◆ AIM OF THE EXERCISE ◆
In total, how many lines of the data contain the word "writing"? Only that number is wanted.

[Opening SOURCE MATERIAL section]

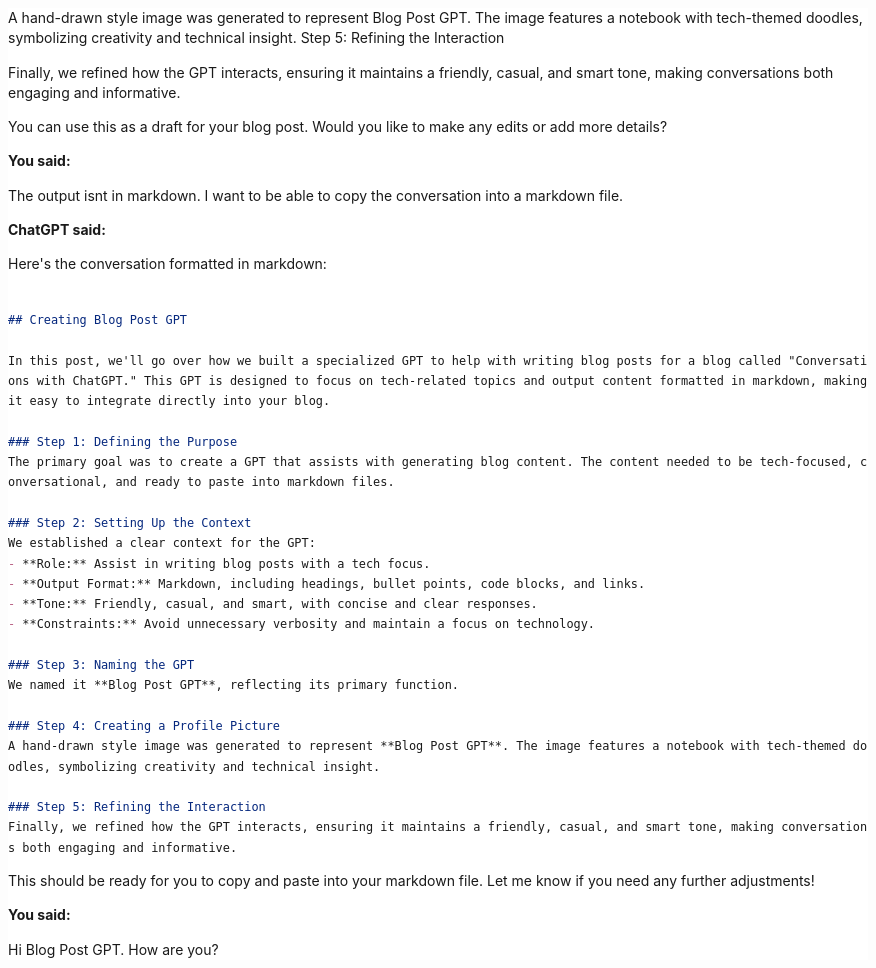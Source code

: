 A hand-drawn style image was generated to represent Blog Post GPT. The image features a notebook with tech-themed doodles, symbolizing creativity and technical insight.
Step 5: Refining the Interaction

Finally, we refined how the GPT interacts, ensuring it maintains a friendly, casual, and smart tone, making conversations both engaging and informative.

You can use this as a draft for your blog post. Would you like to make any edits or add more details?

**You said:**

The output isnt in markdown.  I want to be able to copy the conversation into a markdown file.

**ChatGPT said:**

Here's the conversation formatted in markdown:

```markdown

## Creating Blog Post GPT

In this post, we'll go over how we built a specialized GPT to help with writing blog posts for a blog called "Conversations with ChatGPT." This GPT is designed to focus on tech-related topics and output content formatted in markdown, making it easy to integrate directly into your blog.

### Step 1: Defining the Purpose
The primary goal was to create a GPT that assists with generating blog content. The content needed to be tech-focused, conversational, and ready to paste into markdown files.

### Step 2: Setting Up the Context
We established a clear context for the GPT:
- **Role:** Assist in writing blog posts with a tech focus.
- **Output Format:** Markdown, including headings, bullet points, code blocks, and links.
- **Tone:** Friendly, casual, and smart, with concise and clear responses.
- **Constraints:** Avoid unnecessary verbosity and maintain a focus on technology.

### Step 3: Naming the GPT
We named it **Blog Post GPT**, reflecting its primary function.

### Step 4: Creating a Profile Picture
A hand-drawn style image was generated to represent **Blog Post GPT**. The image features a notebook with tech-themed doodles, symbolizing creativity and technical insight.

### Step 5: Refining the Interaction
Finally, we refined how the GPT interacts, ensuring it maintains a friendly, casual, and smart tone, making conversations both engaging and informative.
```

This should be ready for you to copy and paste into your markdown file. Let me know if you need any further adjustments!

**You said:**

Hi Blog Post GPT.  How are you?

[Closing SOURCE MATERIAL section]

◆ REPLY TO THE TASK ◆
2